I felt that I had failed myself in ways, too. The last five or six years of my life, after I lost my job with Navteq, felt blunted. I hadn’t committed fully to anything I attempted: Blue Mountain Kitchens, starting a woodworking business, teaching in various capacities. I felt stagnated, like I’d gotten on a train and decided to ride it to a certain station. I got off but I lingered for too long and while I dilly-dallied the train stopped coming to the station. That’s how un-opportunistic I am. ‘Well, let’s see…’ and by then it’s too late.
This feeling of failure has been difficult to shed. It’s because I come from families who put down roots and let them run deep. They make connections that last lifetimes. They network and mingle and get together. Transience was not something that Woodlands or Haskins did. Also, I’m a doubter, not a believer. Something that has plagued me all my life. I want – so badly – to believe in myself and my abilities, but I always sabotage myself. My own worst enemy and that is enough to really piss me off. I realize that the drive to overcome those doubt has allowed me to do really cool – even great – things, however.
So I try to hang on to that realization.
I am, however, proud of my phlegmatic ways (sounds better to say stoic). I’ve never been a big fan of those among us who are so sure of themselves and their stances. How can they not wonder, and sway a little, in the privacy of a backroom? How can they draw a line in the sand and then stand behind it so stubbornly? I wouldn’t make a great politician…duh.

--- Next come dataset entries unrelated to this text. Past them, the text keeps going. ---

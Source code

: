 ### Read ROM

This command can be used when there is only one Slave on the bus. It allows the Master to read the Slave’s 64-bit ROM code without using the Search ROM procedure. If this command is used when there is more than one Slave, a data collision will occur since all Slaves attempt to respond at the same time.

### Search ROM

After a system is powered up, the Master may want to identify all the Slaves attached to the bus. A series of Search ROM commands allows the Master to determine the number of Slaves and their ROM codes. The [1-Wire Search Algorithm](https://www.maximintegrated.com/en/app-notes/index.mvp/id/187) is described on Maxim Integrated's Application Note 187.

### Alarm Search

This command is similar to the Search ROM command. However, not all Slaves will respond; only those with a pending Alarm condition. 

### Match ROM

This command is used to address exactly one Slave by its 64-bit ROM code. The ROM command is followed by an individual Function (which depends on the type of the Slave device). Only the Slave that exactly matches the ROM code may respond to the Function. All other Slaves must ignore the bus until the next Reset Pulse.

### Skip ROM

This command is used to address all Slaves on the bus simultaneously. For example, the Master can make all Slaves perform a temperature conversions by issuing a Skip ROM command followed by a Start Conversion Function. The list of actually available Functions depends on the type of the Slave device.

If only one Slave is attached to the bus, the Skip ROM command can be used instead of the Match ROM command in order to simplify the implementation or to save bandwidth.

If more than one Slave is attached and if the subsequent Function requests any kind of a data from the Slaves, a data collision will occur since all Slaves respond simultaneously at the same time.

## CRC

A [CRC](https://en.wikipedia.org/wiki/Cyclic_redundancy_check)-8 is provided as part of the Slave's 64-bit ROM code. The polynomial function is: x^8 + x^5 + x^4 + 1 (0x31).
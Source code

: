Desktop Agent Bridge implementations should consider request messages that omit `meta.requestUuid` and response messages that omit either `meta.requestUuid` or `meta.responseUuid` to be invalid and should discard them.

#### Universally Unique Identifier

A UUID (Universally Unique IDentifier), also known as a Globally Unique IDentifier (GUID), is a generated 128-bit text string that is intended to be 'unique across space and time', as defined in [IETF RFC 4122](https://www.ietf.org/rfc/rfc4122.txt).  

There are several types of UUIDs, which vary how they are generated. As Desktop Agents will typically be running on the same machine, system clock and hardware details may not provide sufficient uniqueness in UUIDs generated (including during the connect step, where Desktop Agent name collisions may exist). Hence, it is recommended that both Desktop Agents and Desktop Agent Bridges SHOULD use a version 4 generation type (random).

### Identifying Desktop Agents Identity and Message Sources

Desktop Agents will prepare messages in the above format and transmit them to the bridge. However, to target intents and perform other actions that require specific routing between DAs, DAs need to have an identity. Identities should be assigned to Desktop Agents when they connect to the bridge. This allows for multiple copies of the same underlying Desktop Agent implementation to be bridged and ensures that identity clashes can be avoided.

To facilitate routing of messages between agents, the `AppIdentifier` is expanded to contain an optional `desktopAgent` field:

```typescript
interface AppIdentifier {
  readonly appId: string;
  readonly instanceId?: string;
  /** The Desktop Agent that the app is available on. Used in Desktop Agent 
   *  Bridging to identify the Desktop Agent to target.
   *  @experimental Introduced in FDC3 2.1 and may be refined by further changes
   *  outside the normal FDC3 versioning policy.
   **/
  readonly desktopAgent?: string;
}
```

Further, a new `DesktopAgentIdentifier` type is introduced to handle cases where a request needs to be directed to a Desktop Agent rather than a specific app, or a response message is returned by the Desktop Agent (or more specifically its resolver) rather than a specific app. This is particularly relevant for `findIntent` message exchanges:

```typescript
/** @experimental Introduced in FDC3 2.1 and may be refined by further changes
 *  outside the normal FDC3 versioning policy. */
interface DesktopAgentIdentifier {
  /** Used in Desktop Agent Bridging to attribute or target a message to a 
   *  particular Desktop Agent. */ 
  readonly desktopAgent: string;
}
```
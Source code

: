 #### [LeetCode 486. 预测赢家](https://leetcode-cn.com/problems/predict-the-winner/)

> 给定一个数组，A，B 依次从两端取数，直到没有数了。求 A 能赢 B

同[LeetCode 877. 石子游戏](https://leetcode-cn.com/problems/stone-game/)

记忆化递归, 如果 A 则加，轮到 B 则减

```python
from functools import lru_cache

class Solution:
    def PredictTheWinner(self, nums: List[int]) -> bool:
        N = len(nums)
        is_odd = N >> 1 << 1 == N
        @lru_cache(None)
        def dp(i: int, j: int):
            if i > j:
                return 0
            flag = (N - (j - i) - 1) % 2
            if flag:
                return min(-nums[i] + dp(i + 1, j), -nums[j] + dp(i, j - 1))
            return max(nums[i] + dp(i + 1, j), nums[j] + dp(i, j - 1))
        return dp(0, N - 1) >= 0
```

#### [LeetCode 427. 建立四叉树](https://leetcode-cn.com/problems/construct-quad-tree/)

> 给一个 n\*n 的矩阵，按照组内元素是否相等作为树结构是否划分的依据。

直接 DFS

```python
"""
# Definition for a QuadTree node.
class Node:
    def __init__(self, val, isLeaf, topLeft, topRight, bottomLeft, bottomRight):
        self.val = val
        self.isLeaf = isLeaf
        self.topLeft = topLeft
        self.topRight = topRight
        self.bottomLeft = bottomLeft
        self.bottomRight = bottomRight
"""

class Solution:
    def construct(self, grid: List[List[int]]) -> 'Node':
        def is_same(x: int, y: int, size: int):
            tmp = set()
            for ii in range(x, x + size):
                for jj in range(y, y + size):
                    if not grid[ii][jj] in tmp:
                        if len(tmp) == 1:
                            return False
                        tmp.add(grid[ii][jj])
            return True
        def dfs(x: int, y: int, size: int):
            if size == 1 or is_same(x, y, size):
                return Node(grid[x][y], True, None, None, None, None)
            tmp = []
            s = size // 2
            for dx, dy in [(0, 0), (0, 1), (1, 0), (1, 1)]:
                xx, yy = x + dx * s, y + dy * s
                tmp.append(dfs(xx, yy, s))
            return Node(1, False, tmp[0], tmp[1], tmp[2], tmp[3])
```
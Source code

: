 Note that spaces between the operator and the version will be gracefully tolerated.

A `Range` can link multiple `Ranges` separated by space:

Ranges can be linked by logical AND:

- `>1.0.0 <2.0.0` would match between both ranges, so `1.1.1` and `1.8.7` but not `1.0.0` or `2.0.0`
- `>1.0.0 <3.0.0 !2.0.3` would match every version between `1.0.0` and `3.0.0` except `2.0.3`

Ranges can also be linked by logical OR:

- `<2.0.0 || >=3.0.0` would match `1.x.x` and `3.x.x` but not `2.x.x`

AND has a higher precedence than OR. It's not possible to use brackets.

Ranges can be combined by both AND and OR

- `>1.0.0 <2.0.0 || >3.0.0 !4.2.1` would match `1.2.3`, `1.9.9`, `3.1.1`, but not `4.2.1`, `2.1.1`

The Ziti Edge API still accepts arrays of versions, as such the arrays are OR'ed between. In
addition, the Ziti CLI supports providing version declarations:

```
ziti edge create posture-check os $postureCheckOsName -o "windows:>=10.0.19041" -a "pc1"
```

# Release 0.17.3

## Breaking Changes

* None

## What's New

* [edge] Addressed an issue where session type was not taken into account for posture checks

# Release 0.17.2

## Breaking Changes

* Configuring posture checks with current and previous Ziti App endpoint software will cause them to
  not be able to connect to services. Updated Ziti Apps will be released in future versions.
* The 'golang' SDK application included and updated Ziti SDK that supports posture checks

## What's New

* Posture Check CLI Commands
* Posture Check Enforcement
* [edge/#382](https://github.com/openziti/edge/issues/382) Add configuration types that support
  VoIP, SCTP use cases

So, sadly, the initial thoughts that raged through my brain in the middle of the night depriving me of sleep and rendering me a prime candidate for space-cadet-of-the-year through the days were only selfish in nature. I won’t be able to do this. I won’t be able to do that. How will I deal with this? How will I deal with that?
It wasn’t until the sad and scary incident with our dog that my fears and selfishness were nudged toward acceptance and open-mindedness.